- The Washington Times - Sunday, November 8, 2009

WHEN THE GAME WAS OURS
By Larry Bird, Earvin “Magic” Johnson, Jackie McMullen
Houghton Mifflin Harcourt, $26, 352 pages
REVIEWED BY CLAUDE R. MARX

Given the global popularity of the NBA today, it is easy to forget that at one time the game had such a meager following that its championship games were televised on tape delay at 11:30 p.m. because their ratings weren’t strong enough to warrant prime time coverage.

Then Larry Bird and Earvin “Magic” Johnson came along.

Their first-rate playing skills and intriguing personalities helped fuel not only a strong personal rivalry between them and between their respective teams, Bird’s Boston Celtics and Johnson’s Los Angeles Lakers. Their success, combined with the marketing prowess of NBA Commissioner David Stern, changed the game forever.

While Bird and Johnson have discussed that era in their own memoirs, in “When the Game Was Ours” they give their combined perspectives on the period.

The basketball legends collaborated with veteran sports columnist Jackie MacMullan (who worked with Bird on his memoir “Bird Watching”) and wrote it in the third-person. So Bird’s and Johnson’s voices appear as two of the many in the narrative.

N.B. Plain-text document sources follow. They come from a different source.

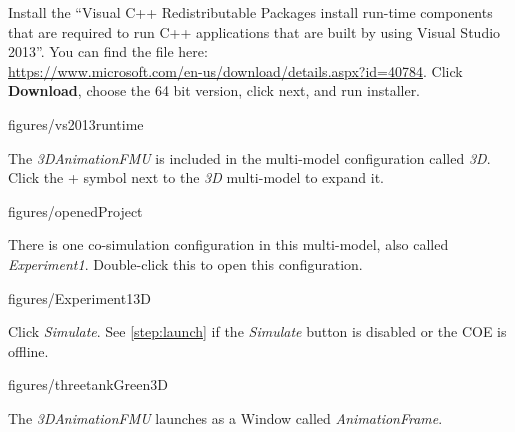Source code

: \documentclass[11pt,a4paper]{../tutorial}
\begin{document}
\begin{instructions}
\item Install the ``Visual C++ Redistributable Packages install run-time components that are required to run C++ applications that are built by using Visual Studio 2013''. You can find the file here: \\ \url{https://www.microsoft.com/en-us/download/details.aspx?id=40784}. Click \textbf{Download}, choose the 64 bit version, click next, and run installer.

    \begin{annotation}[width=0.84\linewidth]{figures/vs2013runtime}
    \end{annotation}



\item The \emph{3DAnimationFMU} is included in the multi-model configuration called \emph{3D}. Click the + symbol next to the \emph{3D} multi-model to expand it.

    \begin{annotation}[width=0.53\linewidth,trim=0 0 250 200,clip]{figures/openedProject}
    \end{annotation}

\item There is one co-simulation configuration in this multi-model, also called \emph{Experiment1}. Double-click this to open this configuration.

    \begin{annotation}[width=0.53\linewidth,trim=0 0 250 200,clip]{figures/Experiment13D}
    \end{annotation}

\newpage
\item Click \emph{Simulate}. See \ref{step:launch} if the \emph{Simulate} button is disabled or the COE is offline.

    \begin{annotation}[width=0.85\linewidth,trim=0 140 0 110,clip]{figures/threetankGreen3D}
    \end{annotation}

\item  The \emph{3DAnimationFMU} launches as a Window called \emph{AnimationFrame}.


\end{instructions}
\end{document}

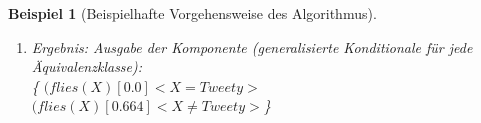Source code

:\documentclass[draft]{scrreprt}
\newtheorem{Bsp}{Beispiel}[section]
\begin{document}
{\begin{Bsp}[Beispielhafte Vorgehensweise des Algorithmus]
\begin{enumerate}
\begin{quote}
			
			Positive Generalisierung:\\  
			$ (flies(X))[0.0]<X=Tweety> $\\
			$ flies(X)[0.664] <X=Bully \lor  X=Sylvester \lor X=Kirby> $\\
			Negative Generalisierung:\\  
			$ flies(X)[0.0] <X=Tweety> $\\
			$ flies(X)[0.664] <X \neq Tweety> $\\
			Logische Minimierung des Constraints\\
			Vergleich der Generalisierungen und Wahl derjenigen mit dem kürzeren Constraint\\
		\end{quote}
	\item Ergebnis: Ausgabe der Komponente (generalisierte Konditionale für jede Äquivalenzklasse):\\
	\{ $ (flies(X)[0.0] <X=Tweety> $\\
	$ (flies(X)[0.664] <X \neq Tweety> $\}
	
	\end{enumerate}
	
\end{Bsp}

}
\end{document}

The least revelatory parts are those that focus on the authors’ on-court performances. That’s because there has already been so much written about the subject that there isn’t a great deal to add.

It contains the obligatory descriptions of the key games and of the stars’ contrasting playing techniques. And what numbers they amassed: 39,498 career points, 15,836 assists, 15,533 rebounds and 3,280 steals.

“Yet the numbers don’t begin to explain their impact on the game. When Bird called it quits, the NBA emitted a collective sigh,” Ms. MacMullan writes.

Their successes resulted in both being inducted into the Hall of Fame and leading their teams to numerous championships: five for Johnson’s Lakers and three for Bird’s Celtics.

The best parts of the book are those that discuss the personal relationship between the players. While they were fierce rivals from the time they met as college players (and were stars of the teams that competed for the 1979 NCAA championship), they didn’t dislike each other. Their personalities and backgrounds were quite different: Bird is a white introvert from small-town Indiana who was the product of a broken home, whose father killed himself and whose mother struggled to put food on the table. Johnson is a black extrovert from Michigan’s capital, Lansing, who had two supportive parents.

Gradually they developed a great respect for one another and are now friends, though not close ones. They appear to have a better rapport than other great sports rivals, such as baseball greats Joe DiMaggio and Ted Williams.

At Bird’s retirement ceremony, Johnson said “there will never be another Larry Bird. You can take that to the bank.”’ Bird said that he “did have incredible respect for Magic — more than anyone else I ever competed against.”

When Johnson was diagnosed as being HIV positive, Bird was one of the first people he called.

“I felt like someone had sucked the air out of my lungs,” Bird recalled. “I had this terribly empty feeling, like how I felt when my dad took his own life.”

Bird was supportive of Johnson’s criticisms of the first Bush administration’s lackluster efforts to combat AIDS and HIV.

“I was glad he quit. Sometimes people just want to use your name,” Bird recalled. “I figured he’d get a lot more done doing it his way.”

Johnson was touched by Bird’s support, especially given the reaction of some NBA players, who insinuated that Johnson had gotten the virus from homosexual sex.

The book spends a great deal of time chronicling Johnson’s efforts to raise awareness of HIV through his foundation and numerous media appearances.

“When I was diagnosed with HIV, there was no such thing as an open conversation about AIDS. People didn’t want to discuss things like that. So my mission was, ’Okay, let me change a few perceptions,’ because I could see the look on people’s faces, when they met me,” he recalled.

Since their playing days, the men have taken different paths. Bird has been a coach and team executive while Johnson has been a successful entrepreneur.

The two don’t see each other all that often, but long after both are gone, their names will be inextricably linked.

Those wanting a behind-the-scenes look at their relationship and its impact on the game of basketball will find “When the Game Was Ours” to be a worthwhile and enjoyable book.

Claude R. Marx is an award-winning journalist who has written extensively on sports, history and politics.